• _WHAT YOU NEED TO DO_: For every line in the records below that contains the word "continuous", add one to a count, and report only that count.
━━━━━ RECORDS FOR PROCESSING
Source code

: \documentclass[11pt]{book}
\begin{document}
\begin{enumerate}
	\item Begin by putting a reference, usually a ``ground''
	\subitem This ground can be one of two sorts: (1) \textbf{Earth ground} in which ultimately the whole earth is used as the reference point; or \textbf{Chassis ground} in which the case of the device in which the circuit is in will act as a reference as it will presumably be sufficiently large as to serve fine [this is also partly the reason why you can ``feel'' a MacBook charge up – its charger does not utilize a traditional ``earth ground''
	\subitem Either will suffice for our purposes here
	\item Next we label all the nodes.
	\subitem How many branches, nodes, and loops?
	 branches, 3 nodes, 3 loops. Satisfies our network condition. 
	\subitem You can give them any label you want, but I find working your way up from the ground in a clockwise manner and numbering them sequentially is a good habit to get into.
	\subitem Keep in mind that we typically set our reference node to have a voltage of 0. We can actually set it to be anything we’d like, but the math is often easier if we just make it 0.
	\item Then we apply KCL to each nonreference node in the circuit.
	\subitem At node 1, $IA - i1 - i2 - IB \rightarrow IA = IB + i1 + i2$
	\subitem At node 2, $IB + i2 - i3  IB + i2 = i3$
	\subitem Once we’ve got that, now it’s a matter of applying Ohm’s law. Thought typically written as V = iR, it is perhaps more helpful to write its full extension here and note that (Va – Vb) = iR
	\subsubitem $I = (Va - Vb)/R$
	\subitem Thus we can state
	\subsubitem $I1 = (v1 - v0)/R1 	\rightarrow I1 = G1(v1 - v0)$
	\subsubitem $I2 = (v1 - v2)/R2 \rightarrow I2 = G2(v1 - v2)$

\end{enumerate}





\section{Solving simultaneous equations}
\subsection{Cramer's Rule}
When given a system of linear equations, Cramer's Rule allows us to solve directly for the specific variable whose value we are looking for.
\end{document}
━━━━━━━━━━
━━━━━ RECORDS FOR PROCESSING
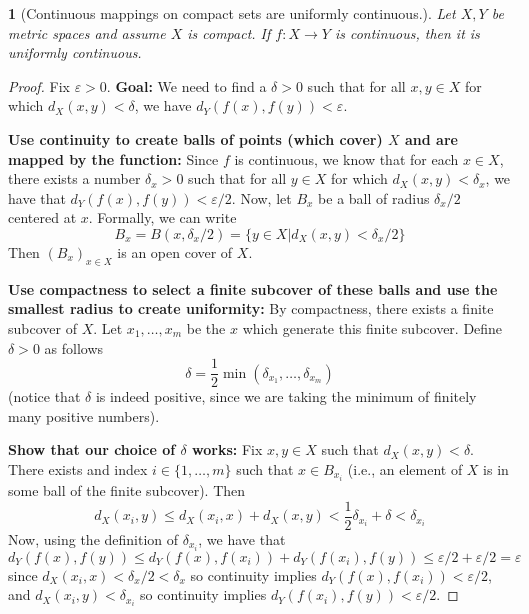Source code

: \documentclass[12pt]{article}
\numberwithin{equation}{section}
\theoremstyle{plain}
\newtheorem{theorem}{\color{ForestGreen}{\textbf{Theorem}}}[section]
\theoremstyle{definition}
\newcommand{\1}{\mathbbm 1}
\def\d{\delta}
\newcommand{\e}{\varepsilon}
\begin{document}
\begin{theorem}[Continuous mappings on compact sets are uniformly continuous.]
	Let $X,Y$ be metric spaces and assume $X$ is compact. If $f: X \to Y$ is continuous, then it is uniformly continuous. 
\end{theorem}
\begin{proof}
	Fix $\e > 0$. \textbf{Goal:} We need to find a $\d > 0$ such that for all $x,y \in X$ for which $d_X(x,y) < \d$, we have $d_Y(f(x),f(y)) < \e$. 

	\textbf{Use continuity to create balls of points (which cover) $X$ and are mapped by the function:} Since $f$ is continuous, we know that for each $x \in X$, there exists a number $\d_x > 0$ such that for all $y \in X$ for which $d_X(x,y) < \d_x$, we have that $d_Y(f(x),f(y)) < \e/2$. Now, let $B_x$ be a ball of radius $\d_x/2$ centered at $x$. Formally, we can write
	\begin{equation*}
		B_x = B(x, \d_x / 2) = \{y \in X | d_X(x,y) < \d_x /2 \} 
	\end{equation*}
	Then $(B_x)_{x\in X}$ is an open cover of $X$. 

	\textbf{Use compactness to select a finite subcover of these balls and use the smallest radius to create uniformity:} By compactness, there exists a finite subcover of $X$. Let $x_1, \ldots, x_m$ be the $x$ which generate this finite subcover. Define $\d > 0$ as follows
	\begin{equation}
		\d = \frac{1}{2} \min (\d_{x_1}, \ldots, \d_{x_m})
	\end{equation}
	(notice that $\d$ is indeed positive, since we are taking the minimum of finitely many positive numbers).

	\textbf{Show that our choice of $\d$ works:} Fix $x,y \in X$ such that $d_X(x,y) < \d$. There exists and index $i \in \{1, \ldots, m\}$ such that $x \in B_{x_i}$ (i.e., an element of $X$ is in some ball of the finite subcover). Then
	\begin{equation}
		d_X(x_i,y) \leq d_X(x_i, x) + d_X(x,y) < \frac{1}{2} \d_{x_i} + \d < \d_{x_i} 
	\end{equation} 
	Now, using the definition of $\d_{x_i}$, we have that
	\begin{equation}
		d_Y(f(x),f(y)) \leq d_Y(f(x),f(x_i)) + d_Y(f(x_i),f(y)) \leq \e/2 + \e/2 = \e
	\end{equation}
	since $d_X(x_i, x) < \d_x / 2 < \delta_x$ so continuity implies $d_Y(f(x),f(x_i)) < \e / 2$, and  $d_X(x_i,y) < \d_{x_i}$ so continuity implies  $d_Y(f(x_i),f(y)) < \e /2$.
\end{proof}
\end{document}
━━━━━━━━━━
━━━━━ RECORDS FOR PROCESSING
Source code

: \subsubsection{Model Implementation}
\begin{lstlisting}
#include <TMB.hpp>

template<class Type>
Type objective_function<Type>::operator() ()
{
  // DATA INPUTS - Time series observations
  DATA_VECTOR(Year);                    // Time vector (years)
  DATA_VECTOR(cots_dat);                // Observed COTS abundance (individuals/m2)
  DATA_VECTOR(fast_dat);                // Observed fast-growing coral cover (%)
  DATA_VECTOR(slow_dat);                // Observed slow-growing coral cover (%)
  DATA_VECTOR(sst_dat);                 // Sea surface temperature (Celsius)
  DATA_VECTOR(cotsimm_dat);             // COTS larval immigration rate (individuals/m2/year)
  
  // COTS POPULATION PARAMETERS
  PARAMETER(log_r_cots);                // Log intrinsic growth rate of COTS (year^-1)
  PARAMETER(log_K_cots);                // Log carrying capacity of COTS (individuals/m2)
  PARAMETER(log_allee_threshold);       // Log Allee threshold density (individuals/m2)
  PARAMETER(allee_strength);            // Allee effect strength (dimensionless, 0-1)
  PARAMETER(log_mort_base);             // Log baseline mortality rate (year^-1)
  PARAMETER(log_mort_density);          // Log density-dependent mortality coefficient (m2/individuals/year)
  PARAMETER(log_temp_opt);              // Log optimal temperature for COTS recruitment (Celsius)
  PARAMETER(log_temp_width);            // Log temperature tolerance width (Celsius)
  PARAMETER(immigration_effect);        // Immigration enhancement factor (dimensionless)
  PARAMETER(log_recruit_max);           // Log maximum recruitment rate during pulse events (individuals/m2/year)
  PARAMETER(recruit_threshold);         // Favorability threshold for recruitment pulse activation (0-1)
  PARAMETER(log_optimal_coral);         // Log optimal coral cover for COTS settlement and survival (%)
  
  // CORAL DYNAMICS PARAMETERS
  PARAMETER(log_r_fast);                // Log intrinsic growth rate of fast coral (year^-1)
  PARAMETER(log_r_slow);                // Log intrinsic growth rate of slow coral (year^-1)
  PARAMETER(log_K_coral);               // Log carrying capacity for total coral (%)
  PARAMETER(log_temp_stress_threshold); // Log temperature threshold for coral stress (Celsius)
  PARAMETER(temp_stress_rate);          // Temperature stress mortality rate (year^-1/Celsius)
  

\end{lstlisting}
━━━━━━━━━━
• _TASK ANSWER_: 3